▶ **TASK PROMPT**: Go over the entries below line by line, copying each one that contains the word "SmartDoor".

▶ **SUPPLIED DATA**:
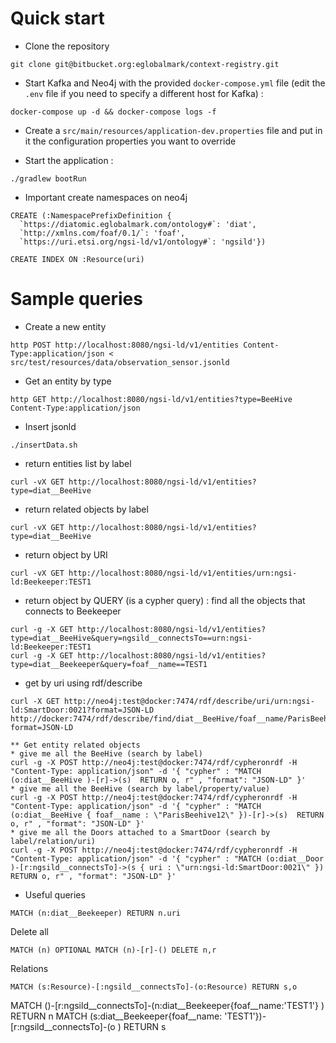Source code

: # Quick start

* Clone the repository

```
git clone git@bitbucket.org:eglobalmark/context-registry.git
```

* Start Kafka and Neo4j with the provided `docker-compose.yml` file (edit the `.env` file if you need to specify a different host for Kafka) :

```
docker-compose up -d && docker-compose logs -f
```

* Create a `src/main/resources/application-dev.properties` file and put in it the configuration properties you want to override

* Start the application :

```
./gradlew bootRun
```

* Important create namespaces on neo4j
```
CREATE (:NamespacePrefixDefinition {
  `https://diatomic.eglobalmark.com/ontology#`: 'diat',
  `http://xmlns.com/foaf/0.1/`: 'foaf',
  `https://uri.etsi.org/ngsi-ld/v1/ontology#`: 'ngsild'})

CREATE INDEX ON :Resource(uri)
```

# Sample queries

* Create a new entity

```
http POST http://localhost:8080/ngsi-ld/v1/entities Content-Type:application/json < src/test/resources/data/observation_sensor.jsonld
```

* Get an entity by type

```
http GET http://localhost:8080/ngsi-ld/v1/entities?type=BeeHive Content-Type:application/json
```

* Insert jsonld
```
./insertData.sh
```
* return entities list by label
```
curl -vX GET http://localhost:8080/ngsi-ld/v1/entities?type=diat__BeeHive
```
* return related objects by label
```
curl -vX GET http://localhost:8080/ngsi-ld/v1/entities?type=diat__BeeHive
```
* return object by URI
```
curl -vX GET http://localhost:8080/ngsi-ld/v1/entities/urn:ngsi-ld:Beekeeper:TEST1
```
* return object by QUERY (is a cypher query) : find all the objects that connects to Beekeeper
```
curl -g -X GET http://localhost:8080/ngsi-ld/v1/entities?type=diat__BeeHive&query=ngsild__connectsTo==urn:ngsi-ld:Beekeeper:TEST1
curl -g -X GET http://localhost:8080/ngsi-ld/v1/entities?type=diat__Beekeeper&query=foaf__name==TEST1

```
* get by uri using rdf/describe
```
curl -X GET http://neo4j:test@docker:7474/rdf/describe/uri/urn:ngsi-ld:SmartDoor:0021?format=JSON-LD
http://docker:7474/rdf/describe/find/diat__BeeHive/foaf__name/ParisBeehive12?format=JSON-LD

** Get entity related objects
* give me all the BeeHive (search by label)
curl -g -X POST http://neo4j:test@docker:7474/rdf/cypheronrdf -H "Content-Type: application/json" -d '{ "cypher" : "MATCH (o:diat__BeeHive )-[r]->(s)  RETURN o, r" , "format": "JSON-LD" }'
* give me all the BeeHive (search by label/property/value)
curl -g -X POST http://neo4j:test@docker:7474/rdf/cypheronrdf -H "Content-Type: application/json" -d '{ "cypher" : "MATCH (o:diat__BeeHive { foaf__name : \"ParisBeehive12\" })-[r]->(s)  RETURN o, r" , "format": "JSON-LD" }'
* give me all the Doors attached to a SmartDoor (search by label/relation/uri)
curl -g -X POST http://neo4j:test@docker:7474/rdf/cypheronrdf -H "Content-Type: application/json" -d '{ "cypher" : "MATCH (o:diat__Door )-[r:ngsild__connectsTo]->(s { uri : \"urn:ngsi-ld:SmartDoor:0021\" })  RETURN o, r" , "format": "JSON-LD" }'
```
* Useful queries
```
MATCH (n:diat__Beekeeper) RETURN n.uri
```
Delete all
```
MATCH (n) OPTIONAL MATCH (n)-[r]-() DELETE n,r
```
Relations
```
MATCH (s:Resource)-[:ngsild__connectsTo]-(o:Resource) RETURN s,o
```

MATCH ()-[r:ngsild__connectsTo]-(n:diat__Beekeeper{foaf__name:'TEST1'} ) RETURN n
MATCH (s:diat__Beekeeper{foaf__name: 'TEST1'})-[r:ngsild__connectsTo]-(o ) RETURN s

▶ **ANSWER TO THIS TASK**:
curl -X GET http://neo4j:test@docker:7474/rdf/describe/uri/urn:ngsi-ld:SmartDoor:0021?format=JSON-LD
* give me all the Doors attached to a SmartDoor (search by label/relation/uri)
curl -g -X POST http://neo4j:test@docker:7474/rdf/cypheronrdf -H "Content-Type: application/json" -d '{ "cypher" : "MATCH (o:diat__Door )-[r:ngsild__connectsTo]->(s { uri : \"urn:ngsi-ld:SmartDoor:0021\" })  RETURN o, r" , "format": "JSON-LD" }'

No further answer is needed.